Tous crédules ?

Tout ce qui est écrit dans Prescrire est, forcément, vrai. Forcément vrai puisqu'écrit en toute indépendance, selon une méthode d'élaboration collective avec de nombreux contrôles de qualité en interne, et prise en compte de l'avis de nombreux relecteurs, experts du sujet abordé ou praticiens de terrain, indépendants de la Rédaction.

Ainsi, il est vrai que le protryptophane a un intérêt majeur dans la sénilité aiguë. Ce fait a été révélé par Prescrire dès avril 1983 grâce à son "envoyé spécial" au congrès de Kwajalumpur. Et il est vrai aussi qu'une seule prise d'un comprimé de psychotropine (Panaceum°), un psychotrope polyvalent extrait d'une plante du Haut Tibet (Panaceus miraculosus Linn.) assure la guérison des affections psychologiques et psychiatriques. Les abonnés à Prescrire ont été informés de cette avancée thérapeutique majeure en avril 1984.

Comme quoi, certains mois d'avril ont été propices à des "révélations" de progrès thérapeutiques mirobolants. À moins que ces mois d'avril n'aient été propices à des canulars espiègles !

Celui d'avril 1984 eut des répercussions inattendues : prescriptions de Panaceum° par centaines ; pharmaciens et grossistes à la recherche de ce médicament miracle ; standard téléphonique de Prescrire surchauffé ; dépêche explicative à l'Agence France Presse ; Rédacteur en chef de l'époque contraint d'expliquer le canular au journal télévisé.

Il fallut alors se rendre à l'évidence : certains lecteurs, abonnés ou non, lisent vite et parfois trop vite ; tandis que d'autres font peut-être trop confiance à Prescrire, et probablement à la chose écrite en général, ou à celle qui apparaît sur écran. Et nos correspondants relecteurs, dont nous attendons les critiques avisées lors de l'élaboration des textes de Prescrire, ne lisent-ils pas aussi trop superficiellement ou avec trop de confiance la "littérature internationale" ou nos projets rédactionnels ? Et quel rédacteur de Prescrire peut se targuer de ne jamais avoir eu un tel comportement vis-à-vis des sources d'information qu'il utilise ?

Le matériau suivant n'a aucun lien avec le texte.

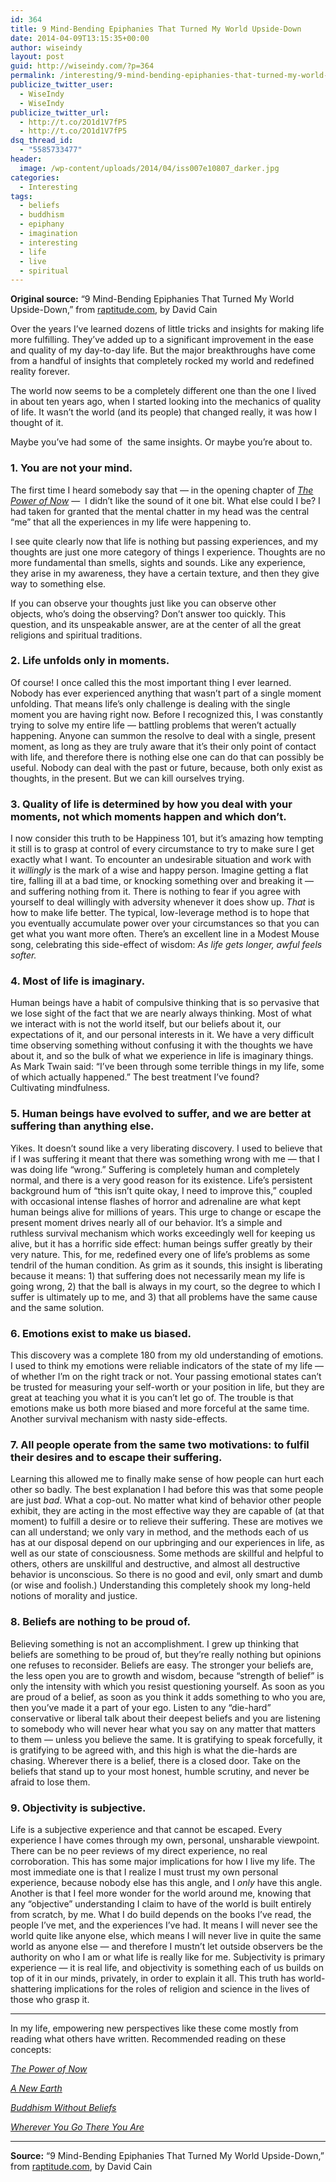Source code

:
 ```yaml
---
id: 364
title: 9 Mind-Bending Epiphanies That Turned My World Upside-Down
date: 2014-04-09T13:15:35+00:00
author: wiseindy
layout: post
guid: http://wiseindy.com/?p=364
permalink: /interesting/9-mind-bending-epiphanies-that-turned-my-world-upside-down/
publicize_twitter_user:
  - WiseIndy
  - WiseIndy
publicize_twitter_url:
  - http://t.co/2O1d1V7fP5
  - http://t.co/2O1d1V7fP5
dsq_thread_id:
  - "5585733477"
header:
  image: /wp-content/uploads/2014/04/iss007e10807_darker.jpg
categories:
  - Interesting
tags:
  - beliefs
  - buddhism
  - epiphany
  - imagination
  - interesting
  - life
  - live
  - spiritual
---
```

<strong>Original source:</strong> “9 Mind-Bending Epiphanies That Turned My World Upside-Down,” from <a href="http://www.raptitude.com/2010/10/9-mind-bending-epiphanies-that-turned-my-world-upside-down/" target="_blank">raptitude.com</a>, by David Cain

Over the years I’ve learned dozens of little tricks and insights for making life more fulfilling. They’ve added up to a significant improvement in the ease and quality of my day-to-day life. But the major breakthroughs have come from a handful of insights that completely rocked my world and redefined reality forever.

<!--more-->

The world now seems to be a completely different one than the one I lived in about ten years ago, when I started looking into the mechanics of quality of life. It wasn’t the world (and its people) that changed really, it was how I thought of it.

Maybe you’ve had some of  the same insights. Or maybe you’re about to.
<h3 style="font-weight: bold;">1. You are not your mind.</h3>
The first time I heard somebody say that — in the opening chapter of <em><a title="The Power of Now" href="http://amzn.to/1hB7bUt" target="_blank">The Power of Now</a></em> —  I didn’t like the sound of it one bit. What else could I be? I had taken for granted that the mental chatter in my head was the central “me” that all the experiences in my life were happening to.

I see quite clearly now that life is nothing but passing experiences, and my thoughts are just one more category of things I experience. Thoughts are no more fundamental than smells, sights and sounds. Like any experience, they arise in my awareness, they have a certain texture, and then they give way to something else.

If you can observe your thoughts just like you can observe other objects, who’s doing the observing? Don’t answer too quickly. This question, and its unspeakable answer, are at the center of all the great religions and spiritual traditions.
<h3 style="font-weight: bold;">2. Life unfolds only in moments.</h3>
Of course! I once called this the most important thing I ever learned. Nobody has ever experienced anything that wasn’t part of a single moment unfolding. That means life’s only challenge is dealing with the single moment you are having right now. Before I recognized this, I was constantly trying to solve my entire life — battling problems that weren’t actually happening. Anyone can summon the resolve to deal with a single, present moment, as long as they are truly aware that it’s their only point of contact with life, and therefore there is nothing else one can do that can possibly be useful. Nobody can deal with the past or future, because, both only exist as thoughts, in the present. But we can kill ourselves trying.<span id="more-3531"></span>
<h3 style="font-weight: bold;">3. Quality of life is determined by how you deal with your moments, not which moments happen and which don’t.</h3>
I now consider this truth to be Happiness 101, but it’s amazing how tempting it still is to grasp at control of every circumstance to try to make sure I get exactly what I want. To encounter an undesirable situation and work with it <em>willingly</em> is the mark of a wise and happy person. Imagine getting a flat tire, falling ill at a bad time, or knocking something over and breaking it — and suffering nothing from it. There is nothing to fear if you agree with yourself to deal willingly with adversity whenever it does show up. <em>That</em> is how to make life better. The typical, low-leverage method is to hope that you eventually accumulate power over your circumstances so that you can get what you want more often. There’s an excellent line in a Modest Mouse song, celebrating this side-effect of wisdom: <em>As life gets longer, awful feels softer.</em>
<h3 style="font-weight: bold;">4. Most of life is imaginary.</h3>
Human beings have a habit of compulsive thinking that is so pervasive that we lose sight of the fact that we are nearly always thinking. Most of what we interact with is not the world itself, but our beliefs about it, our expectations of it, and our personal interests in it. We have a very difficult time observing something without confusing it with the thoughts we have about it, and so the bulk of what we experience in life is imaginary things. As Mark Twain said: “I’ve been through some terrible things in my life, some of which actually happened.” The best treatment I’ve found? Cultivating mindfulness.
<h3 style="font-weight: bold;">5. Human beings have evolved to suffer, and we are better at suffering than anything else.</h3>
Yikes. It doesn’t sound like a very liberating discovery. I used to believe that if I was suffering it meant that there was something wrong with me — that I was doing life “wrong.” Suffering is completely human and completely normal, and there is a very good reason for its existence. Life’s persistent background hum of “this isn’t quite okay, I need to improve this,” coupled with occasional intense flashes of horror and adrenaline are what kept human beings alive for millions of years. This urge to change or escape the present moment drives nearly all of our behavior. It’s a simple and ruthless survival mechanism which works exceedingly well for keeping us alive, but it has a horrific side effect: human beings suffer greatly by their very nature. This, for me, redefined every one of life’s problems as some tendril of the human condition. As grim as it sounds, this insight is liberating because it means: 1) that suffering does not necessarily mean my life is going wrong, 2) that the ball is always in my court, so the degree to which I suffer is ultimately up to me, and 3) that all problems have the same cause and the same solution.
<h3 style="font-weight: bold;">6. Emotions exist to make us biased.</h3>
This discovery was a complete 180 from my old understanding of emotions. I used to think my emotions were reliable indicators of the state of my life — of whether I’m on the right track or not. Your passing emotional states can’t be trusted for measuring your self-worth or your position in life, but they are great at teaching you what it is you can’t let go of. The trouble is that emotions make us both more biased and more forceful at the same time. Another survival mechanism with nasty side-effects.
<h3 style="font-weight: bold;">7. All people operate from the same two motivations: to fulfil their desires and to escape their suffering.</h3>
Learning this allowed me to finally make sense of how people can hurt each other so badly. The best explanation I had before this was that some people are just <em>bad</em>. What a cop-out. No matter what kind of behavior other people exhibit, they are acting in the most effective way they are capable of (at that moment) to fulfill a desire or to relieve their suffering. These are motives we can all understand; we only vary in method, and the methods each of us has at our disposal depend on our upbringing and our experiences in life, as well as our state of consciousness. Some methods are skillful and helpful to others, others are unskillful and destructive, and almost all destructive behavior is unconscious. So there is no good and evil, only smart and dumb (or wise and foolish.) Understanding this completely shook my long-held notions of morality and justice.
<h3 style="font-weight: bold;">8. Beliefs are nothing to be proud of.</h3>
Believing something is not an accomplishment. I grew up thinking that beliefs are something to be proud of, but they’re really nothing but opinions one refuses to reconsider. Beliefs are easy. The stronger your beliefs are, the less open you are to growth and wisdom, because “strength of belief” is only the intensity with which you resist questioning yourself. As soon as you are proud of a belief, as soon as you think it adds something to who you are, then you’ve made it a part of your ego. Listen to any “die-hard” conservative or liberal talk about their deepest beliefs and you are listening to somebody who will never hear what you say on any matter that matters to them — unless you believe the same. It is gratifying to speak forcefully, it is gratifying to be agreed with, and this high is what the die-hards are chasing. Wherever there is a belief, there is a closed door. Take on the beliefs that stand up to your most honest, humble scrutiny, and never be afraid to lose them.
<h3 style="font-weight: bold;">9. Objectivity is subjective.</h3>
Life is a subjective experience and that cannot be escaped. Every experience I have comes through my own, personal, unsharable viewpoint. There can be no peer reviews of my direct experience, no real corroboration. This has some major implications for how I live my life. The most immediate one is that I realize I must trust my own personal experience, because nobody else has this angle, and I <em>only</em> have this angle. Another is that I feel more wonder for the world around me, knowing that any “objective” understanding I claim to have of the world is built entirely from scratch, by me. What I do build depends on the books I’ve read, the people I’ve met, and the experiences I’ve had. It means I will never see the world quite like anyone else, which means I will never live in quite the same world as anyone else — and therefore I mustn’t let outside observers be the authority on who I am or what life is really like for me. Subjectivity is primary experience — it is real life, and objectivity is something each of us builds on top of it in our minds, privately, in order to explain it all. This truth has world-shattering implications for the roles of religion and science in the lives of those who grasp it.

***

In my life, empowering new perspectives like these come mostly from reading what others have written. Recommended reading on these concepts:

<em><a href="http://amzn.to/1hB7bUt">The Power of Now</a></em>

<em><a href="http://amzn.to/1oLxbGm" target="_blank">A New Earth</a>
</em>

<em><a href="http://amzn.to/1qi4MoG">Buddhism Without Beliefs</a>
</em>

<em><a href="http://amzn.to/1hB7rTm">Wherever You Go There You Are</a></em>

***

<strong>Source:</strong> “9 Mind-Bending Epiphanies That Turned My World Upside-Down,” from <a href="http://www.raptitude.com/2010/10/9-mind-bending-epiphanies-that-turned-my-world-upside-down/" target="_blank">raptitude.com</a>, by David Cain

À l'évidence, nous avons tous besoin de piqûres de rappel régulières pour bousculer notre crédulité et pour aiguiser notre pensée critique. Prescrire prévoit une piqûre de rappel annuelle sous forme d'un canular publié en avril : un plus ou moins gros "poisson" conçu pour nous aider à réfléchir à notre perception de l'information, sourire aux lèvres.

Ce numéro 438 d'avril 2020 ne déroge pas à la règle. Si le cœur vous en dit : la pêche est ouverte !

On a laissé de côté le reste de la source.